Lecturas sobre el partido hay muchas. Hoy arden los foros y las redes sociales con gente recordando el 2-6 culé y las 9 Copas de Europa madridistas. El caso es que Mourinho, que maneja la presión como un extraterrestre, volvió a ganar sobre el campo, y a su manera. Primero incendió la previa advirtiendo que la única motivación que despierta al Barça para ganar es su antimadridismo. Una verdad dolorosa que sólo podía salir de la boca de alguien impermeable al insulto.
Después, “el traductor”, como le llaman despectivamente en Barcelona, ideó un partido de vuelta italianísimo. Cerrojazo. ¿Es esto cobarde? ¿Lo hubiera sido si hubiera sido si el que se hubiera aprovechado de ello para pasar a la final hubiera sido el Barça? ¿O es que meamos tanta colonia que ya ni nos imaginamos a los culés jugando a defender? Como bien apuntó un usuario en Twitter (@masquefutbol), defender es un arte, igual de importante o más que atacar.
De hecho, uno de los mejores jugadores del Barça en la actualidad, y el único que se salvó de la quema anoche en las huestes de Pep, es tan buen defensor como atacante. Gerard Piqué sigue demostrando siempre que tiene la ocasión que va para central de época. Su recurso técnico en el 1-0 supera con creces las filigranas que hemos visto a Ibrahimovic en los anuncios de Nike. Por tanto, defender no es tan malo, y menos aún si ya vienes con un resultado favorable.

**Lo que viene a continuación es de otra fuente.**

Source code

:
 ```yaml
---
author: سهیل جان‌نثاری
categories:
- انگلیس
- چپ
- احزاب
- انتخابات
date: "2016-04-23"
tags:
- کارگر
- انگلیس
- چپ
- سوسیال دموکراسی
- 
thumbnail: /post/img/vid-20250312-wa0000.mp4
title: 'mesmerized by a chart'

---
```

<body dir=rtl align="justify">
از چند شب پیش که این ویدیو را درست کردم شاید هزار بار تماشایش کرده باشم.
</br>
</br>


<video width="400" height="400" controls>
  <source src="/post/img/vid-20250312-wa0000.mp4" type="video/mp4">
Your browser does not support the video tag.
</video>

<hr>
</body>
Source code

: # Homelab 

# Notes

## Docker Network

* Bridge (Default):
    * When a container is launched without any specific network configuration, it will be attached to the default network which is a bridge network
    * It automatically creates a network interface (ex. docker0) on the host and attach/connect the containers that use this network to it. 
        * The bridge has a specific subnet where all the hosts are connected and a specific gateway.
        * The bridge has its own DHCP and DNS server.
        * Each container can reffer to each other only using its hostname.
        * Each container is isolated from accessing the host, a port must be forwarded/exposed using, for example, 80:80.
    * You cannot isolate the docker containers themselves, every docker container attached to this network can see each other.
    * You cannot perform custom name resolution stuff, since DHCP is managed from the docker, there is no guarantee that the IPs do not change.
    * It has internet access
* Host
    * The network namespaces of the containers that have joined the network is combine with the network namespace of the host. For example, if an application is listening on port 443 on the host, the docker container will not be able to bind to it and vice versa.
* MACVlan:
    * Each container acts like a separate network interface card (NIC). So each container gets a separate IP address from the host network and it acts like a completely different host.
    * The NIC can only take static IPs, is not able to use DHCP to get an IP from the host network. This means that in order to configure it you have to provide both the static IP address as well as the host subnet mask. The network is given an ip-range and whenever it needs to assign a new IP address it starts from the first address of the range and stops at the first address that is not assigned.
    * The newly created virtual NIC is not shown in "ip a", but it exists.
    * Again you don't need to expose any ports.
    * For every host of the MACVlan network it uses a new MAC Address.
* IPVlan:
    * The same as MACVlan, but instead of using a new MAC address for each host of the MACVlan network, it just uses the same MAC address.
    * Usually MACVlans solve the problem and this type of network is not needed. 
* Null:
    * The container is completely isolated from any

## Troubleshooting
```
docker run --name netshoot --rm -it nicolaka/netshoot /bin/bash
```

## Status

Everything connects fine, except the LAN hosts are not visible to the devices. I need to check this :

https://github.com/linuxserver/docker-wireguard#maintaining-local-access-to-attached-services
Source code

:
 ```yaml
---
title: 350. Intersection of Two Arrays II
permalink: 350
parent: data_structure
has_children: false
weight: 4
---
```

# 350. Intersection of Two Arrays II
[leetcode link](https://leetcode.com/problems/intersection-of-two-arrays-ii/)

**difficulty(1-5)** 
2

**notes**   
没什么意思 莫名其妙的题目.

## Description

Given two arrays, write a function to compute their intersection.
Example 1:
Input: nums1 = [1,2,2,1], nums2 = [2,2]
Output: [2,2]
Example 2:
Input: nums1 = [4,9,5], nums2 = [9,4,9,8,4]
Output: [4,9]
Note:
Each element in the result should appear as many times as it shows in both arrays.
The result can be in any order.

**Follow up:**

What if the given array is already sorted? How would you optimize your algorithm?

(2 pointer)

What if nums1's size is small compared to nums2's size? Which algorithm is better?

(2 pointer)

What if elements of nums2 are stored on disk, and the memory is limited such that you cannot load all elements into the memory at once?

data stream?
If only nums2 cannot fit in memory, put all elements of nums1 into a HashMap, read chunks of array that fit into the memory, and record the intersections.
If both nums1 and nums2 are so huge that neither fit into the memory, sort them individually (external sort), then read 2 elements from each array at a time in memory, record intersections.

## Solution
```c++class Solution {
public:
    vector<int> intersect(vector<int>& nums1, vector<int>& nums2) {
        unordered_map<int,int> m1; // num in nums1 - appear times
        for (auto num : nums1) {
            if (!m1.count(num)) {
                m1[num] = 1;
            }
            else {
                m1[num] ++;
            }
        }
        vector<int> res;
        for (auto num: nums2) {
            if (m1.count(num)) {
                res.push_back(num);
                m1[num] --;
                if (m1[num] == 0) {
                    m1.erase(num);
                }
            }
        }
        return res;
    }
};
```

Lo que sí ha quedado claro es que el odio de la afición culé y su “no saber perder” son ya síntomas evidentes de un equipo que ha caído por el precipicio del elogio. El detalle de los aspersores al final, regando únicamente la zona del campo donde los jugadores del Inter estaban celebrando el pase, fue sencillamente lamentable. Mourinho, ajedrecista de teatro, jugó sus bazas después en rueda de prensa, y se limitó a apuntar un dardo: “Nosotros no jugamos con la piel, pero pusimos toda la sangre sobre el campo”. Chorreo táctico, y final en el Bernabéu.